Artificial Intelligence for breast cancer treatment
Breast cancer is, along with skin cancer, the most common type of cancer among women. Its rapid detection and diagnosis are crucial to combat its mortality.
To improve the healthcare of patients and to develop products and services to facilitate the management of the resources and knowledge of Breast Cancer Units. These Units are made up of a multidisciplinary team of professionals from different areas who meet on a weekly basis to decide about each case.
The Proposed Solution
The main aim of this project is to develop an ecosystem of software which facilitates diagnosis and decision-making and serves as a support for clinical decisions. This aim is broken down as:
To improve multidisciplinary coordination and management of information in breast cancer cases
To exploit new sources of information
To exploit the valuable information from routine examination images
To develop tools for the diagnosis of possible aesthetic results after breast conservation surgery
To provide support for decision-making regarding the diversity of available therapeutic options
A system which has a digital patient model, in which data relevant for decision-making are incorporated in a structured manner. In addition, image analysis tools are used to characterise the breast and tumour tissue from an anatomical and functional point of view. Later, the collected set of data is processed and presented by the system according to the pre-established clinical evidence and criteria, giving the doctors an integral vision of the possible treatments and lines of action for each patient, in a personalised manner.

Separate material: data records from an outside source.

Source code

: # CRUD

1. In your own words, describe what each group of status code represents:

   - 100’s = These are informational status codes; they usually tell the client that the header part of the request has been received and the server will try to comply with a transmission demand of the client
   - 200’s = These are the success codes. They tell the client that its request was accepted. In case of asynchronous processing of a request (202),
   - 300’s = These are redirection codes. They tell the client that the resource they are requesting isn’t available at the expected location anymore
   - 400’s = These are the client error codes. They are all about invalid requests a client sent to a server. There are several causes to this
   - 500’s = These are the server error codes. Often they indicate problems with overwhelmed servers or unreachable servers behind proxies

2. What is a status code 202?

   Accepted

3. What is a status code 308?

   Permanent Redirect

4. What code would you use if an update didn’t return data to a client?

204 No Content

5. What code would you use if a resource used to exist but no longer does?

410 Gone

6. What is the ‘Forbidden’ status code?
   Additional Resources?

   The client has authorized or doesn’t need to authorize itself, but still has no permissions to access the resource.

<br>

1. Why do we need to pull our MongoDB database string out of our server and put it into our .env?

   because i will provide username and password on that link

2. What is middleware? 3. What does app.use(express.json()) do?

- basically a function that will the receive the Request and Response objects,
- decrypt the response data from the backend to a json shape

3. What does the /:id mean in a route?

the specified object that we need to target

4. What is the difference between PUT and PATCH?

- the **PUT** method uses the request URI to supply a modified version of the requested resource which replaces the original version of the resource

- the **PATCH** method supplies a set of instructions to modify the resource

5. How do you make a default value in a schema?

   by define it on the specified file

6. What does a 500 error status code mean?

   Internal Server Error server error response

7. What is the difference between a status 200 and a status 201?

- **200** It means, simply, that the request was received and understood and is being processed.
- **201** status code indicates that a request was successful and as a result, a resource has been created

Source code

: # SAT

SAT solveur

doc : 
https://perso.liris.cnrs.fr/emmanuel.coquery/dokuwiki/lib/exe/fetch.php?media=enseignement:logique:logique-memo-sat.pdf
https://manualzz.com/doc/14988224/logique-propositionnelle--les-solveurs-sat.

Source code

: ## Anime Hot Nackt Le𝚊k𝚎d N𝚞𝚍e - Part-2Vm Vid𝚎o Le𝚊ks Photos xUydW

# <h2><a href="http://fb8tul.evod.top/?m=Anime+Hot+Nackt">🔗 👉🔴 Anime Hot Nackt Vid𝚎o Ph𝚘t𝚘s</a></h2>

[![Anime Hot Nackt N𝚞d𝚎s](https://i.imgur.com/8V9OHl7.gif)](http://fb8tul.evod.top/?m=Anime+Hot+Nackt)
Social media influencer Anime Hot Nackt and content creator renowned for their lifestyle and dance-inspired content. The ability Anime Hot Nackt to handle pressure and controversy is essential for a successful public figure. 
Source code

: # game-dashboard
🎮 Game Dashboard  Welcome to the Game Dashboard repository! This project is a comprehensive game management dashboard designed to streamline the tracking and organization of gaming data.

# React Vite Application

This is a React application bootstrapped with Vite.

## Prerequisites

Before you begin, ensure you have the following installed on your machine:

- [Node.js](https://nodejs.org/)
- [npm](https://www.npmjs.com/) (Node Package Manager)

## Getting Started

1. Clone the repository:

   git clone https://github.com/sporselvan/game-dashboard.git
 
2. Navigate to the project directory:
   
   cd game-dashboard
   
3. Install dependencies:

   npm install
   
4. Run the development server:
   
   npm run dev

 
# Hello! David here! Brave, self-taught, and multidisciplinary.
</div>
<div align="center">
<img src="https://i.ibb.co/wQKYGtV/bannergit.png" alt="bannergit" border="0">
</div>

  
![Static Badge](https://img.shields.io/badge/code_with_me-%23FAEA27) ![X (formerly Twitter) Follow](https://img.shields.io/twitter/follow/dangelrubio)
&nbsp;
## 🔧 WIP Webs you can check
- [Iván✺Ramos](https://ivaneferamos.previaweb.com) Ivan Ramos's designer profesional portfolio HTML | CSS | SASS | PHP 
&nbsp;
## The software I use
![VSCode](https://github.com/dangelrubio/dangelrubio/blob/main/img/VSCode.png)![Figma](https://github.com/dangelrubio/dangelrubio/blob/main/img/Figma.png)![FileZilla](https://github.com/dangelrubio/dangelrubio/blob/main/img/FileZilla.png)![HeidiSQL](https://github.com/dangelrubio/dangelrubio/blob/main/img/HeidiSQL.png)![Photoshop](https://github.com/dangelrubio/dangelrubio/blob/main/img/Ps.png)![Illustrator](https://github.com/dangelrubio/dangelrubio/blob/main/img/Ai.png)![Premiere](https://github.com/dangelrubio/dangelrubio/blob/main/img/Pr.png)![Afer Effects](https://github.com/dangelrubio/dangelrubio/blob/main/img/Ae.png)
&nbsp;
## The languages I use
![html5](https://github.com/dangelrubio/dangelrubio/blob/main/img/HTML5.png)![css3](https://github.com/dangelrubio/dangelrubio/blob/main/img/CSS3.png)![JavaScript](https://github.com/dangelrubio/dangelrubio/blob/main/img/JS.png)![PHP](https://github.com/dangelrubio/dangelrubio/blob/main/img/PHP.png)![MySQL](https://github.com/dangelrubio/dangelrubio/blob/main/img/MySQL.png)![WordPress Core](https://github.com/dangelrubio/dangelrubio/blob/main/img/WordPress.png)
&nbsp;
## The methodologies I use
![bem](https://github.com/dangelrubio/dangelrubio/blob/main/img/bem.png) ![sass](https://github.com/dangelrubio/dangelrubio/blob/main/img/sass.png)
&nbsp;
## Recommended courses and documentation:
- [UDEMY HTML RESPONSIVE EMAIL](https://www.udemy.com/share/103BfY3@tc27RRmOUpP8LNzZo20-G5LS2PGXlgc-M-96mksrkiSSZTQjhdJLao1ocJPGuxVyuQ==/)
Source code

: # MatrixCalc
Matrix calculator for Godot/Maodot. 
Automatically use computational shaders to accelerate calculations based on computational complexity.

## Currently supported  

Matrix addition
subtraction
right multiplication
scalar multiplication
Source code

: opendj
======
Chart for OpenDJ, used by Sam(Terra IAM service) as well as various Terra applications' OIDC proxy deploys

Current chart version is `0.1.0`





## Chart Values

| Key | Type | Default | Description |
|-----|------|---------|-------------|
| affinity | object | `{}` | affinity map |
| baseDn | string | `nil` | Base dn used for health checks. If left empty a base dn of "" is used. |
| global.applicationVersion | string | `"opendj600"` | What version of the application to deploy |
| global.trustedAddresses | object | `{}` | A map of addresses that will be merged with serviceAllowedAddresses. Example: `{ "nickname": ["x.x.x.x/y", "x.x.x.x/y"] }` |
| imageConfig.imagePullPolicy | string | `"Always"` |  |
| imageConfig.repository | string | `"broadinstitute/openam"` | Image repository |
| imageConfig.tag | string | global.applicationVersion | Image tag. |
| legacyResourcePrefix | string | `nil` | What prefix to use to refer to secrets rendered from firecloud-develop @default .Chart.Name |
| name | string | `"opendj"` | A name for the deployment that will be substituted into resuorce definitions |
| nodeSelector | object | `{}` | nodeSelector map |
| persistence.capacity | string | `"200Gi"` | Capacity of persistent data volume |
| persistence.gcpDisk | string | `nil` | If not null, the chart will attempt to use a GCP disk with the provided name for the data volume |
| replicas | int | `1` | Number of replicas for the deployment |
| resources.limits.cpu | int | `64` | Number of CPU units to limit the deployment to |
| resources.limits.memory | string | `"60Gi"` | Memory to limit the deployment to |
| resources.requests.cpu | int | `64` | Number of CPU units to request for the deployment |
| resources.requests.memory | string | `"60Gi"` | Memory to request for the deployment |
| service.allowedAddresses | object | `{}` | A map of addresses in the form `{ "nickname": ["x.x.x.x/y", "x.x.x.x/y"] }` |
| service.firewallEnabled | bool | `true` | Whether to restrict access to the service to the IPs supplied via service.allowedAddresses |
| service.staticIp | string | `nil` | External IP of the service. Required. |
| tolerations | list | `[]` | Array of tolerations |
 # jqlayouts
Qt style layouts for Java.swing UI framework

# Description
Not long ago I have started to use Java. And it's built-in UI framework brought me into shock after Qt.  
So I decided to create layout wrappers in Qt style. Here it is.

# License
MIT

The project consortium, led by Vicomtech, includes the participation of Onkologikoa, Bilbomática, Eresa and Sistemas Genómicos, in Spain, Arivis AG, in Germany, Assistance Publique - Hopitaux de Paris and INSERM - LIMICS in France, Medical Innovation and Technology in Greece, Ulster University in the United Kingdom and Houston Methodist Research Institute in the United States.
The Desiree project has been financed by the Horizon 2020 programme of the European Union (agreement number 690238).